The group of students in the room took in those words, "profound emptiness", nodding to one another with the particular sense of appreciation that can probably only be described by an appeal to the Californian Zen ethos of those days under the Jerry Brown Governorship. Hauer? Profoundly empty? Sounds cool to me.

Krenek noticed the reaction, and then said, "I mean this, of course, as a critique."

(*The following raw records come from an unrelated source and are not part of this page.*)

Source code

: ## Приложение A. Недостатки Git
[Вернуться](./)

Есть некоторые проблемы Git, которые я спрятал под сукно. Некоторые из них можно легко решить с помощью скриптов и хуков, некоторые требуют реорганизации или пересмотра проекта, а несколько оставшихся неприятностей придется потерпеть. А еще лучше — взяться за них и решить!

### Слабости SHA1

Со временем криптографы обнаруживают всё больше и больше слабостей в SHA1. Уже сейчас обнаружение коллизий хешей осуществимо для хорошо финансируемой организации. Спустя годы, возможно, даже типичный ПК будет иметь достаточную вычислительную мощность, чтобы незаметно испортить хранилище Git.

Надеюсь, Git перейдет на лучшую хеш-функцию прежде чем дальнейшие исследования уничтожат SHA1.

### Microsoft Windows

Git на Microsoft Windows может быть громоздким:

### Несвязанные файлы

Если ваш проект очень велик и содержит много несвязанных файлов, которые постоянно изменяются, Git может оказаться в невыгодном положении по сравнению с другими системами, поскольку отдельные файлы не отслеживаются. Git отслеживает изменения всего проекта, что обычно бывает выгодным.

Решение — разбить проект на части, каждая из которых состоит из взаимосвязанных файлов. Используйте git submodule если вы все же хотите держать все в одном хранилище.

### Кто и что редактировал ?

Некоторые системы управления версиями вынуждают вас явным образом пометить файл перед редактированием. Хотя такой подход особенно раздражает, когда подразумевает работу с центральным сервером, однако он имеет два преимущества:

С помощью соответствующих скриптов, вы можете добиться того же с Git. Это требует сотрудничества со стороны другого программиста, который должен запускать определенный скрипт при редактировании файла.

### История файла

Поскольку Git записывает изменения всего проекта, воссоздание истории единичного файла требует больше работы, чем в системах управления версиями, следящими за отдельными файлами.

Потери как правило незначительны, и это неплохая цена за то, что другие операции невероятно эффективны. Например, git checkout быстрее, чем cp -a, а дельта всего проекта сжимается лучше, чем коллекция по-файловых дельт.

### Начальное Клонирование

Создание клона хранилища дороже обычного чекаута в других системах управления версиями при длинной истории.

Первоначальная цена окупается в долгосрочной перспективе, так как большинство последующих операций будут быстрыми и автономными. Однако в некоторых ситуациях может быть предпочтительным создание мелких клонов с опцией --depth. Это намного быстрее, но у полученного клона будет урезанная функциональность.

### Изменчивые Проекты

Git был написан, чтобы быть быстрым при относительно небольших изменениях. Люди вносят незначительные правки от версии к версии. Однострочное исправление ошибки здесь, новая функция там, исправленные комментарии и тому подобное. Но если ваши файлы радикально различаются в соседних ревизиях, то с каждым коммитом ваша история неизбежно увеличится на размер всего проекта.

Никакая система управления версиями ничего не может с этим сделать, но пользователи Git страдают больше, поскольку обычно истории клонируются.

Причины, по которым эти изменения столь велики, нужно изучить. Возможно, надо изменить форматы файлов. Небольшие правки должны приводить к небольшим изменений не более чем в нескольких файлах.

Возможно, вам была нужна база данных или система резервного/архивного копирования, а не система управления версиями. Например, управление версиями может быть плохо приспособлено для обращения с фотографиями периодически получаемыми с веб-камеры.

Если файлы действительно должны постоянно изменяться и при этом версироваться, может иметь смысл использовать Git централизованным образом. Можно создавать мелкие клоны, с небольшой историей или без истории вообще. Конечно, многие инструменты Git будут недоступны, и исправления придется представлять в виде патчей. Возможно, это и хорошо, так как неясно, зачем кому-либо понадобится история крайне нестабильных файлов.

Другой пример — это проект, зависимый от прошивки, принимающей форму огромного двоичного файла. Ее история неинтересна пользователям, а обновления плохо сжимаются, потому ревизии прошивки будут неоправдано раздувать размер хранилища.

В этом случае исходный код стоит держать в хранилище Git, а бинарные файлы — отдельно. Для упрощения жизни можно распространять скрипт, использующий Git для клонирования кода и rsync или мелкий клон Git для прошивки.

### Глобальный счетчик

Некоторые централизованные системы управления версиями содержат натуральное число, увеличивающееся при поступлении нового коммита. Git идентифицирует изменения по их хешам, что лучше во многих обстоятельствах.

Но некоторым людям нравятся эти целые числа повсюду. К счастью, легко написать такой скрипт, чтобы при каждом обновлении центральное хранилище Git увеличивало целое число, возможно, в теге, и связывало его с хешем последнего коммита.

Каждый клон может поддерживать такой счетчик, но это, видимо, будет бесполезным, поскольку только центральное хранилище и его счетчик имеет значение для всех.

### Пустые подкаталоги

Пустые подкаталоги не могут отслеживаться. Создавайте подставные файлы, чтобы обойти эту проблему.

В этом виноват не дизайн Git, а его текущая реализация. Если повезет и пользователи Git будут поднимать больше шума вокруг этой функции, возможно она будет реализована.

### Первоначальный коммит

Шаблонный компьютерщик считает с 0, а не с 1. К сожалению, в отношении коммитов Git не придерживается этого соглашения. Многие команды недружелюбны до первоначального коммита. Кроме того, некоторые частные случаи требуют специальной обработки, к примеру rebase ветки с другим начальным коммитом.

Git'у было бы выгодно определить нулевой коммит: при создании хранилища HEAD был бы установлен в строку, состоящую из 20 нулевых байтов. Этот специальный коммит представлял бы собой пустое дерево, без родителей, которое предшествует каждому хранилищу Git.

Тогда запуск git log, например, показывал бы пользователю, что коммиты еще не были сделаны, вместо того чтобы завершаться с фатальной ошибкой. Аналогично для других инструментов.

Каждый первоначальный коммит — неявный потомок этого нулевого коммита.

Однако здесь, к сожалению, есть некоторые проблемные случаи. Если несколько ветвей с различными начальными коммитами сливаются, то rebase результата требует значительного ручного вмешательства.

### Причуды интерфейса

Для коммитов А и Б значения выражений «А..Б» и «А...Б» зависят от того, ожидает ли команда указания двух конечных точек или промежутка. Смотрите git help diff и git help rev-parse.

I've since heard quite a bit of Hauer, and Krenek's characterization has proven to be quite appropriate. But, writing now as a terminal Californian, I don't consider "profound emptiness" a critique.

2 comments:

PWS said...

Hey Daniel-knowing your taste, I highly recommend that you try and track down some of Krenek's writings on Renaissance music, for instance his study on Ockeghem. He probably had strongest grounding in "Western Music History" of all the Schoenberg 'school'. Schoenberg ignored music before Bach, Webern was interested by a few composers here and there, and Berg followed Schoenberg's example.

Man knew his shiznet.

Anonymous said...

At our New Music Séance yesterday, Kate Stenberg and Eva-Maria Zimmermann performed Hauer's Zwölftonspiel 2/9/1956, and number 5 from his Fünf Stücke from 1925. The first was quite dry and sounded more like an exercise. But the second, subtitled "Jazz", was much more approachable, sounding more like Kurt Weill or Hans Eisler. Interestingly, the evening also included Webern's Four Pieces Op. 7 from 1910, which seemed more contemporary and radical than most of the very recent compositions on the program.

While there does seem to be a lot of interest in Hauer, valid historical interest, I'm afraid that what I've heard (and there isn't that much available) rarely satisfies the interest. Maybe we need to hear more?